## Provided material
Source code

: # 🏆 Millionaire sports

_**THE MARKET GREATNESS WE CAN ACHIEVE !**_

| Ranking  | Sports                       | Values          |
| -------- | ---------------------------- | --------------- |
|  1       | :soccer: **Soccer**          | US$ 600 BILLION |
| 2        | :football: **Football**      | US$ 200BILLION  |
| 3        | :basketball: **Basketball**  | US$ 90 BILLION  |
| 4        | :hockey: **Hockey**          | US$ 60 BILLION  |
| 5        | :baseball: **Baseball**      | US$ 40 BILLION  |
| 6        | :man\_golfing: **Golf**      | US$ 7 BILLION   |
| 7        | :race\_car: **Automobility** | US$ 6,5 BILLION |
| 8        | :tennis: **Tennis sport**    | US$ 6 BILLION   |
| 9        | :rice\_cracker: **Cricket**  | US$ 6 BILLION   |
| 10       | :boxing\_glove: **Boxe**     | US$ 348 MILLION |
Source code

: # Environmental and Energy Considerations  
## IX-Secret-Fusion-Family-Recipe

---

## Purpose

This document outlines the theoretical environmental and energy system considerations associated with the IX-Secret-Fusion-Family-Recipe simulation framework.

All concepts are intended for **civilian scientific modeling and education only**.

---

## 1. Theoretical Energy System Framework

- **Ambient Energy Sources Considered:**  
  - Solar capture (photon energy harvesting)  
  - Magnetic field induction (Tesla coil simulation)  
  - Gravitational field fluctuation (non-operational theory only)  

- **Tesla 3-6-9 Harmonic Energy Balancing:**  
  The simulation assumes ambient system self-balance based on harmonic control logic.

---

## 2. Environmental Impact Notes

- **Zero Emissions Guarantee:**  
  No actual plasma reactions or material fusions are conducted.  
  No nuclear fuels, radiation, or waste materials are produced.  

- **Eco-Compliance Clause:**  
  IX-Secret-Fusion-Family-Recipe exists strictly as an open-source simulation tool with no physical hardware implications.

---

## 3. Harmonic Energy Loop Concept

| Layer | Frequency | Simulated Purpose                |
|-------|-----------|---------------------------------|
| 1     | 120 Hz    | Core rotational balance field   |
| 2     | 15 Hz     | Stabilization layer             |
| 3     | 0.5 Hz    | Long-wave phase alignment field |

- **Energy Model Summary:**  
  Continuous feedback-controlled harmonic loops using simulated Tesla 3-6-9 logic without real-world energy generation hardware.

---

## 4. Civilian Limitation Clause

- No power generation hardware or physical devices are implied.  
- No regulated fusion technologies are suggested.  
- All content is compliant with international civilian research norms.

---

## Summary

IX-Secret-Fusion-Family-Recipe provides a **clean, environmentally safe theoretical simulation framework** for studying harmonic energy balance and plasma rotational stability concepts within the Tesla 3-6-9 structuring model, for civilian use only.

## Work to be completed
Please set down the entire listing once more, exactly as it stands.

## Output below
Source code

: # 🏆 Millionaire sports

_**THE MARKET GREATNESS WE CAN ACHIEVE !**_

| Ranking  | Sports                       | Values          |
| -------- | ---------------------------- | --------------- |
|  1       | :soccer: **Soccer**          | US$ 600 BILLION |
| 2        | :football: **Football**      | US$ 200BILLION  |
| 3        | :basketball: **Basketball**  | US$ 90 BILLION  |
| 4        | :hockey: **Hockey**          | US$ 60 BILLION  |
| 5        | :baseball: **Baseball**      | US$ 40 BILLION  |
| 6        | :man\_golfing: **Golf**      | US$ 7 BILLION   |
| 7        | :race\_car: **Automobility** | US$ 6,5 BILLION |
| 8        | :tennis: **Tennis sport**    | US$ 6 BILLION   |
| 9        | :rice\_cracker: **Cricket**  | US$ 6 BILLION   |
| 10       | :boxing\_glove: **Boxe**     | US$ 348 MILLION |
Source code

: # Environmental and Energy Considerations  
## IX-Secret-Fusion-Family-Recipe

---

## Purpose

This document outlines the theoretical environmental and energy system considerations associated with the IX-Secret-Fusion-Family-Recipe simulation framework.

All concepts are intended for **civilian scientific modeling and education only**.

---

## 1. Theoretical Energy System Framework

- **Ambient Energy Sources Considered:**  
  - Solar capture (photon energy harvesting)  
  - Magnetic field induction (Tesla coil simulation)  
  - Gravitational field fluctuation (non-operational theory only)  

- **Tesla 3-6-9 Harmonic Energy Balancing:**  
  The simulation assumes ambient system self-balance based on harmonic control logic.

---

## 2. Environmental Impact Notes

- **Zero Emissions Guarantee:**  
  No actual plasma reactions or material fusions are conducted.  
  No nuclear fuels, radiation, or waste materials are produced.  

- **Eco-Compliance Clause:**  
  IX-Secret-Fusion-Family-Recipe exists strictly as an open-source simulation tool with no physical hardware implications.

---

## 3. Harmonic Energy Loop Concept

| Layer | Frequency | Simulated Purpose                |
|-------|-----------|---------------------------------|
| 1     | 120 Hz    | Core rotational balance field   |
| 2     | 15 Hz     | Stabilization layer             |
| 3     | 0.5 Hz    | Long-wave phase alignment field |

- **Energy Model Summary:**  
  Continuous feedback-controlled harmonic loops using simulated Tesla 3-6-9 logic without real-world energy generation hardware.

---

## 4. Civilian Limitation Clause

- No power generation hardware or physical devices are implied.  
- No regulated fusion technologies are suggested.  
- All content is compliant with international civilian research norms.

---

## Summary

IX-Secret-Fusion-Family-Recipe provides a **clean, environmentally safe theoretical simulation framework** for studying harmonic energy balance and plasma rotational stability concepts within the Tesla 3-6-9 structuring model, for civilian use only.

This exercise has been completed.